Saturday, January 8, 2011

If Results Don't Matter, Neither Do You

I am always envious of the failed CEOs, general managers, and chairs of the big corporations. Over the past ten years, I watched the dot-com guys turn to vapor, real estate magnets go under water, and profitable banks turn on a dime. My wish is always the same, "Please give me that job! I could ruin your company for 10% of what the last guy made!" At the highest levels, it might be OK to pay a bloated salary for terrible performance, but for the rest of us, results matter.

So when I look at SharePoint, I see something similar. Some big-name company is getting paid huge amounts of cash to do a SharePoint implementation. That part I don't mind; what gets me is how poorly SharePoint performs for its user base. Somebody got a big paycheck, but where are the results? I could do a terrible job on that implementation for a fraction of the cost.

The biggest challenge is goals. SharePoint is designed to do certain things very well, but it has no purpose of its own. The organization has to give it a purpose. The goal is not to use SharePoint; the goal should be to increase productivity, decrease costs, improve quality, that sort of thing. Then it's time to explain how SharePoint can help the organization get there -- those are the strategic objectives. Every site, every feature, every web part needs to align with those objectives in some way. Otherwise, the launch will be a mess of frustration and fingerpointing.
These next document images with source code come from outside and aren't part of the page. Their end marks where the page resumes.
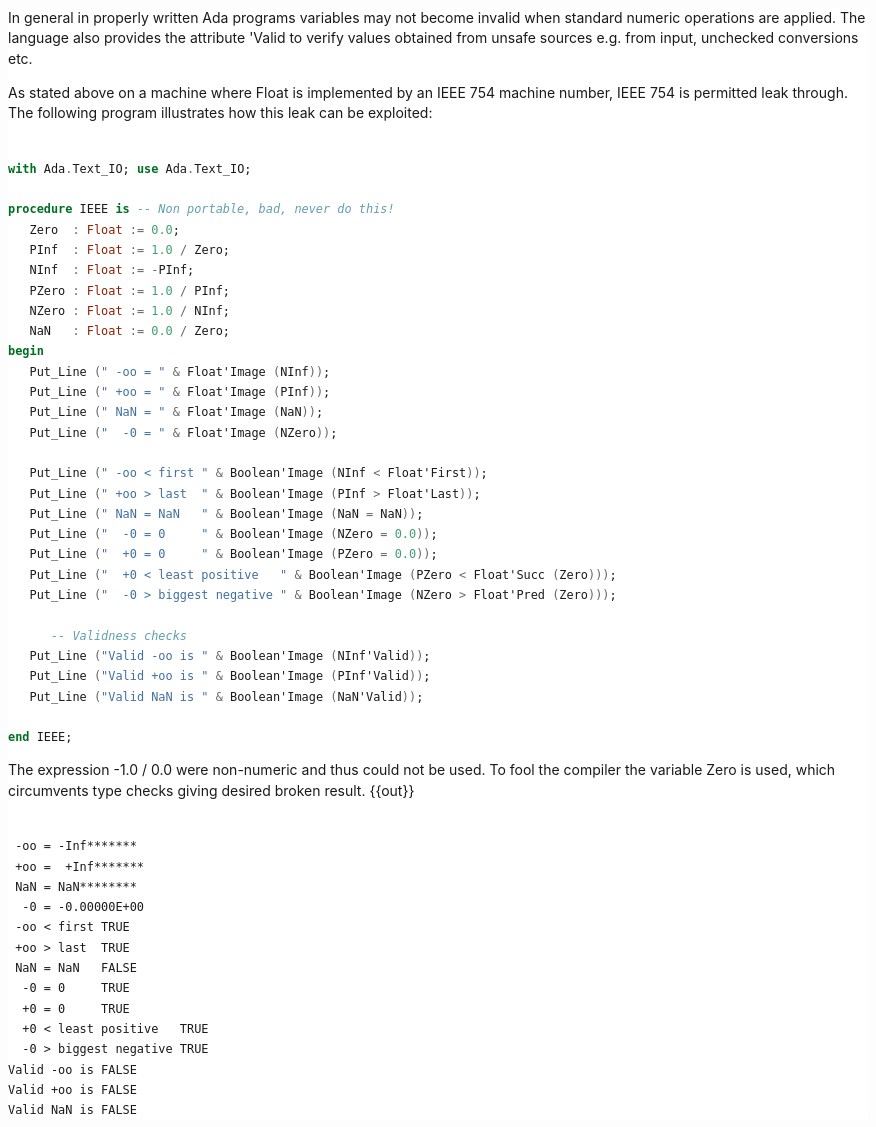 In general in properly written Ada programs variables may not become invalid when standard numeric operations are applied. The language also provides the attribute 'Valid to verify values obtained from unsafe sources e.g. from input, unchecked conversions etc.

As stated above on a machine where Float is implemented by an IEEE 754 machine number, IEEE 754 is permitted leak through. The following program illustrates how this leak can be exploited:

```Ada

with Ada.Text_IO; use Ada.Text_IO;
 
procedure IEEE is -- Non portable, bad, never do this!
   Zero  : Float := 0.0;
   PInf  : Float := 1.0 / Zero;
   NInf  : Float := -PInf;
   PZero : Float := 1.0 / PInf;
   NZero : Float := 1.0 / NInf;
   NaN   : Float := 0.0 / Zero; 
begin
   Put_Line (" -oo = " & Float'Image (NInf));
   Put_Line (" +oo = " & Float'Image (PInf));
   Put_Line (" NaN = " & Float'Image (NaN));
   Put_Line ("  -0 = " & Float'Image (NZero));

   Put_Line (" -oo < first " & Boolean'Image (NInf < Float'First));
   Put_Line (" +oo > last  " & Boolean'Image (PInf > Float'Last));
   Put_Line (" NaN = NaN   " & Boolean'Image (NaN = NaN));
   Put_Line ("  -0 = 0     " & Boolean'Image (NZero = 0.0));
   Put_Line ("  +0 = 0     " & Boolean'Image (PZero = 0.0));
   Put_Line ("  +0 < least positive   " & Boolean'Image (PZero < Float'Succ (Zero)));
   Put_Line ("  -0 > biggest negative " & Boolean'Image (NZero > Float'Pred (Zero)));

      -- Validness checks
   Put_Line ("Valid -oo is " & Boolean'Image (NInf'Valid));
   Put_Line ("Valid +oo is " & Boolean'Image (PInf'Valid));
   Put_Line ("Valid NaN is " & Boolean'Image (NaN'Valid));

end IEEE;

```

The expression -1.0 / 0.0 were non-numeric and thus could not be used. 
To fool the compiler the variable Zero is used, 
which circumvents type checks giving desired broken result. 
{{out}}

```txt

 -oo = -Inf*******
 +oo =  +Inf*******
 NaN = NaN********
  -0 = -0.00000E+00
 -oo < first TRUE
 +oo > last  TRUE
 NaN = NaN   FALSE
  -0 = 0     TRUE
  +0 = 0     TRUE
  +0 < least positive   TRUE
  -0 > biggest negative TRUE
Valid -oo is FALSE
Valid +oo is FALSE
Valid NaN is FALSE

```
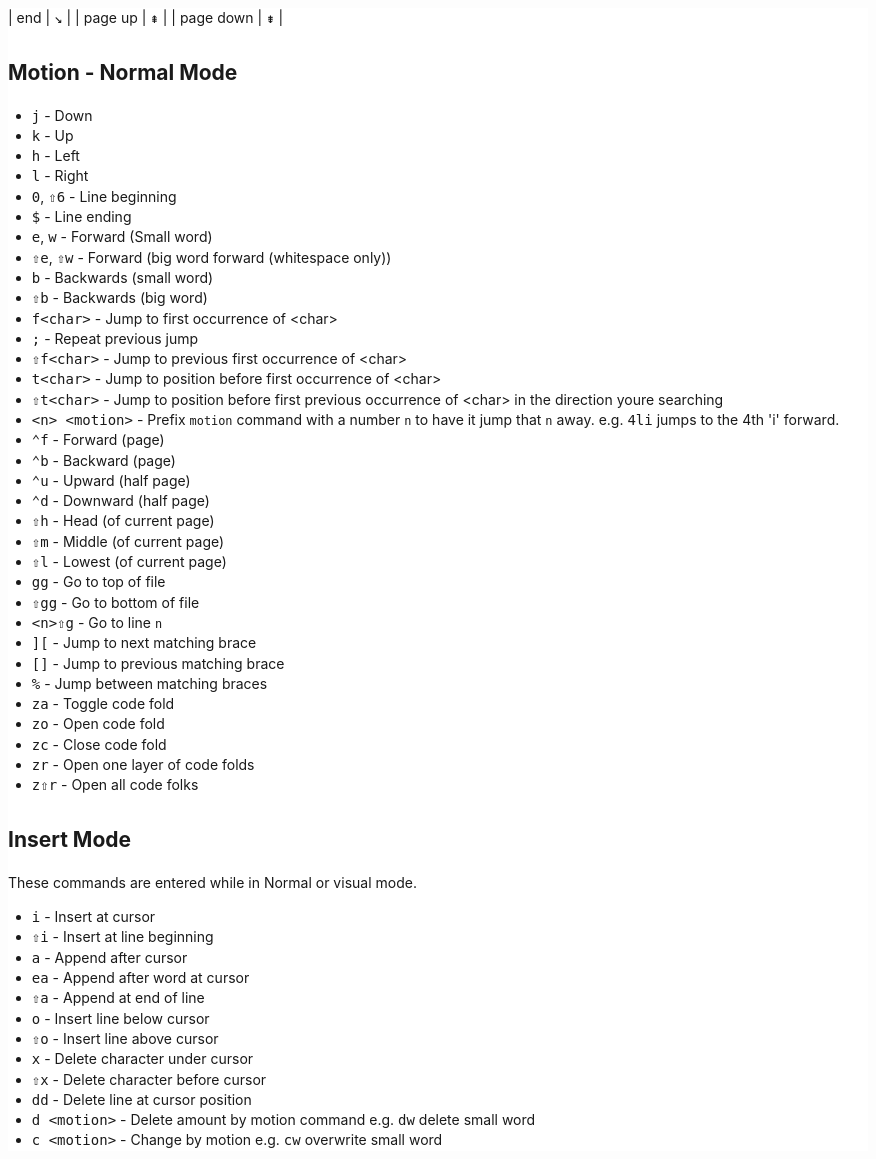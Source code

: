 |  end          | <kbd>↘</kbd>                 |
|  page up      | <kbd>⇞</kbd>                 |
|  page down    | <kbd>⇟</kbd>                 |


## Motion - Normal Mode

* <kbd>j</kbd>                   - Down
* <kbd>k</kbd>                   - Up
* <kbd>h</kbd>                   - Left
* <kbd>l</kbd>                   - Right
* <kbd>0</kbd>, <kbd>⇧6</kbd>    - Line beginning
* <kbd>$</kbd>                   - Line ending
* <kbd>e</kbd>, <kbd>w</kbd>     - Forward (Small word)
* <kbd>⇧e</kbd>, <kbd>⇧w</kbd>   - Forward (big word forward (whitespace only))
* <kbd>b</kbd>                   - Backwards (small word)
* <kbd>⇧b</kbd>                  - Backwards (big word)
* <kbd>f&lt;char&gt;</kbd>       - Jump to first occurrence of &lt;char&gt;
* <kbd>;</kbd>                   - Repeat previous jump
* <kbd>⇧f&lt;char&gt;</kbd>      - Jump to previous first occurrence of &lt;char&gt;
* <kbd>t&lt;char&gt;</kbd>       - Jump to position before first occurrence of &lt;char&gt;
* <kbd>⇧t&lt;char&gt;</kbd>      - Jump to position before first previous occurrence of &lt;char&gt; in the direction youre searching
* <kbd>&lt;n&gt; &lt;motion&gt;</kbd> - Prefix `motion` command with a number `n` to have it jump that `n` away. e.g. <kbd>4li</kbd> jumps to the 4th 'i' forward.
* <kbd>⌃f</kbd>         - Forward (page)
* <kbd>⌃b</kbd>         - Backward (page)
* <kbd>⌃u</kbd>         - Upward (half page)
* <kbd>⌃d</kbd>         - Downward (half page)
* <kbd>⇧h</kbd>         - Head (of current page)
* <kbd>⇧m</kbd>         - Middle (of current page)
* <kbd>⇧l</kbd>         - Lowest (of current page)
* <kbd>gg</kbd>         - Go to top of file
* <kbd>⇧gg</kbd>        - Go to bottom of file
* <kbd>&lt;n&gt;⇧g</kbd>      - Go to line `n`
* <kbd>][</kbd>         - Jump to next matching brace
* <kbd>[]</kbd>         - Jump to previous matching brace
* <kbd>%</kbd>          - Jump between matching braces
* <kbd>za</kbd>         - Toggle code fold
* <kbd>zo</kbd>         - Open code fold
* <kbd>zc</kbd>         - Close code fold
* <kbd>zr</kbd>         - Open one layer of code folds
* <kbd>z⇧r</kbd>        - Open all code folks


## Insert Mode

These commands are entered while in Normal or visual mode.

* <kbd>i</kbd>                - Insert at cursor
* <kbd>⇧i</kbd>               - Insert at line beginning
* <kbd>a</kbd>                - Append after cursor
* <kbd>ea</kbd>               - Append after word at cursor
* <kbd>⇧a</kbd>               - Append at end of line
* <kbd>o</kbd>                - Insert line below cursor
* <kbd>⇧o</kbd>               - Insert line above cursor
* <kbd>x</kbd>                - Delete character under cursor
* <kbd>⇧x</kbd>               - Delete character before cursor
* <kbd>dd</kbd>               - Delete line at cursor position
* <kbd>d &lt;motion&gt;</kbd> - Delete amount by motion command e.g. <kbd>dw</kbd> delete small word
* <kbd>c &lt;motion&gt;</kbd> - Change by motion e.g. <kbd>cw</kbd> overwrite small word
The other big challenge is metrics. They should be concrete and actually measureable. Want to reduce the average size of email? Measure it before the implementation and set a goal number, like 20% less. Reduce production time for a document? Find out how long it takes now; set a goal number. Whatever the improvement is, compare before and after, and three months out, and six months out, etc. Not everyone will jump into SharePoint at once, and it's a good idea to check metrics over time, anyway.

An unrelated point about implementations. Don't let IT circumvent the core functionality of SharePoint. If you have security or policy that bars some core functions, please use something else. It is very frustrating to be denied a basic feature that comes out of the box, like multiple file upload to a library.